De belangrijkste les in het fiscale recht: “Geeft u mij de feiten dan geef ik u het recht”. Het presenteren van feiten is alleen niet eenvoudig. Zo kan het zijn dat je als adviseur alle feiten kent en toch vergeet de belangrijke feiten te presenteren.
Niet alle feiten zijn bekend
Het kan ook zijn dat niet alle feiten bij jou bekend zijn, omdat:
- je bent uitgegaan van feiten zonder deze voldoende te controleren en vast te stellen;
- je pas in een later stadium bent ingeschakeld, of;
- de feiten slechts bij anderen bekend zijn.
Nu kun je denken: wat niet weet, wat niet deert. Maar wat als in stukken van derden ontlastende gegevens zijn vastgelegd of feiten die jouw stellingen onderschrijven? Dan kun je ze toch maar beter kennen?
Hoe zorg je dat je de stukken van derden kent?
Daarvoor moet je inzage nemen in een belastingdossier. Heb je bezwaar gemaakt tegen een aanslag, beperk je dan niet tot het maken van een afspraak voor een hoorgesprek, maar neem ook inzage in het dossier. Laat onbekende stukken uit het dossier kopiëren. Let er daarnaast op of de stukken wel compleet zijn. Zijn er derdenonderzoeken verricht: zitten daarvan dan ook (binnen)mapjes in het dossier? Vraag of alle stukken die de inspecteur ter beschikking staan ter inzage zijn gegeven. Maak na afloop een verslag c.q. overzicht van alles wat er in het dossier zit.
Wat zijn op de zaak betrekking hebbende stukken?
Tussen de inspecteur en een (proces)gemachtigde kan een verschil van inzicht bestaan van wat op de zaak betrekking hebbende stukken zijn. Op basis van de rechtspraak is duidelijk dat het gaat om stukken die van belang zijn voor de beoordeling van het geschil, die de inspecteur ter beschikking staan of hebben gestaan, waaronder stukken die een rol hebben gespeeld bij de besluitvorming. Dat kunnen ook digitale stukken zijn. Verder is helder dat het bestuursorgaan in ieder geval niet naar eigen inzicht een selectie mag maken.

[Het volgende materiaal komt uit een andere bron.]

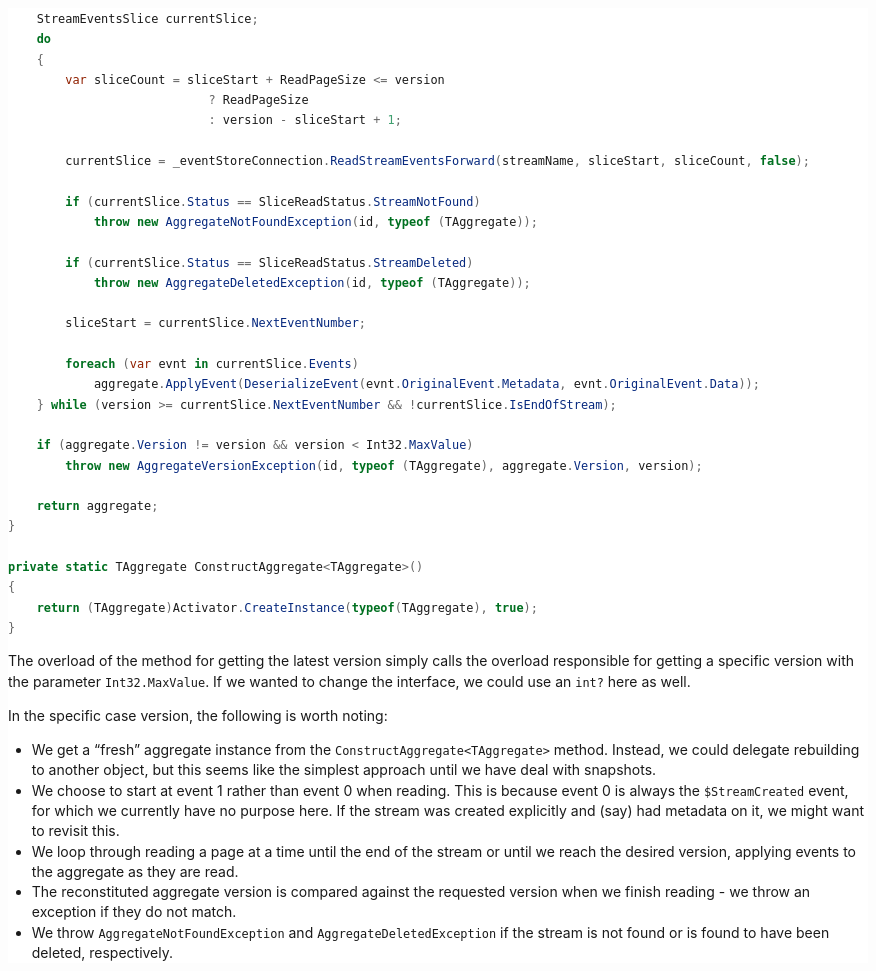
 ```csharp
    StreamEventsSlice currentSlice;
    do
    {
        var sliceCount = sliceStart + ReadPageSize <= version
                            ? ReadPageSize
                            : version - sliceStart + 1;

        currentSlice = _eventStoreConnection.ReadStreamEventsForward(streamName, sliceStart, sliceCount, false);

        if (currentSlice.Status == SliceReadStatus.StreamNotFound)
            throw new AggregateNotFoundException(id, typeof (TAggregate));

        if (currentSlice.Status == SliceReadStatus.StreamDeleted)
            throw new AggregateDeletedException(id, typeof (TAggregate));

        sliceStart = currentSlice.NextEventNumber;

        foreach (var evnt in currentSlice.Events)
            aggregate.ApplyEvent(DeserializeEvent(evnt.OriginalEvent.Metadata, evnt.OriginalEvent.Data));
    } while (version >= currentSlice.NextEventNumber && !currentSlice.IsEndOfStream);

    if (aggregate.Version != version && version < Int32.MaxValue)
        throw new AggregateVersionException(id, typeof (TAggregate), aggregate.Version, version);                

    return aggregate;
}

private static TAggregate ConstructAggregate<TAggregate>()
{
    return (TAggregate)Activator.CreateInstance(typeof(TAggregate), true);
}
```

The overload of the method for getting the latest version simply calls the overload responsible for getting a specific version with the parameter `Int32.MaxValue`. If we wanted to change the interface, we could use an `int?` here as well.

In the specific case version, the following is worth noting:

- We get a “fresh” aggregate instance from the `ConstructAggregate<TAggregate>` method. Instead, we could delegate rebuilding to another object, but this seems like the simplest approach until we have deal with snapshots.
- We choose to start at event 1 rather than event 0 when reading. This is because event 0 is always the `$StreamCreated` event, for which we currently have no purpose here. If the stream was created explicitly and (say) had metadata on it, we might want to revisit this.
- We loop through reading a page at a time until the end of the stream or until we reach the desired version, applying events to the aggregate as they are read.
- The reconstituted aggregate version is compared against the requested version when we finish reading - we throw an exception if they do not match.
- We throw `AggregateNotFoundException` and `AggregateDeletedException` if the stream is not found or is found to have been deleted, respectively.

Stukken die ter beschikking staan of hebben gestaan
Alle stukken die de inspecteur ter beschikking staan of hebben gestaan, behoren tot het dossier. Komen er in de loop van de procedure nieuwe stukken op dan behoren deze ook tot het dossier. Slechts indien de inspecteur wel van het bestaan weet, maar deze stukken nooit (ter inzage) zijn verstrekt dan behoren dergelijke stukken niet tot het dossier. In dat laatste geval kan er wel reden zijn de rechter te verzoeken deze stukken bij de derde op te vragen op grond van art. 8:45 Awb.
Wat als de stukken er niet meer zijn?
Als er stukken zijn en deze staan ter beschikking, dan moeten deze worden verstrekt. Gebeurt dat niet, dan kan een rechter daaraan de gevolgen verbinden die hij geraden acht. Dat gebeurt op grond van art. 8:31 Awb. Als we het voorbeeld nemen van een aansprakelijkstelling van de bestuurder voor een naheffing, dan kan dat betekenen dat een aanslag moet worden vernietigd. Dat zien we in de praktijk bijvoorbeeld als de aanslag waarvoor je aansprakelijk wordt gesteld niet meer kan worden onderbouwd. Laatst werd in een andere procedure (HR 22 februari 2019; ECLI:NL:HR:2019:284) duidelijk dat het er ook toe kan leiden dat een melding betalingsonmacht als rechtsgeldig wordt aangemerkt. In het inmiddels vernietigde FIOD-dossier kon namelijk informatie zitten die opzet of grove schuld van de vennootschap kon weerleggen.
Tip
Het is van belang te blijven hameren op een compleet dossier. Alleen dan komen alle feiten op tafel. Gebeurt dat niet, dan zijn de gevolgen over het algemeen voor de inspecteur of de ontvanger. Let dan ook op aanwijzingen in een controlerapport die wijzen op contacten met derden en vraag om de (onderliggende) gegevens. Zijn er stukken ontvangen van de FIOD of een andere instantie, vraag dan om bescheiden waaruit volgt welke gegevens in dat kader zijn overgelegd. Kortom lees kritisch en tussen de regels door.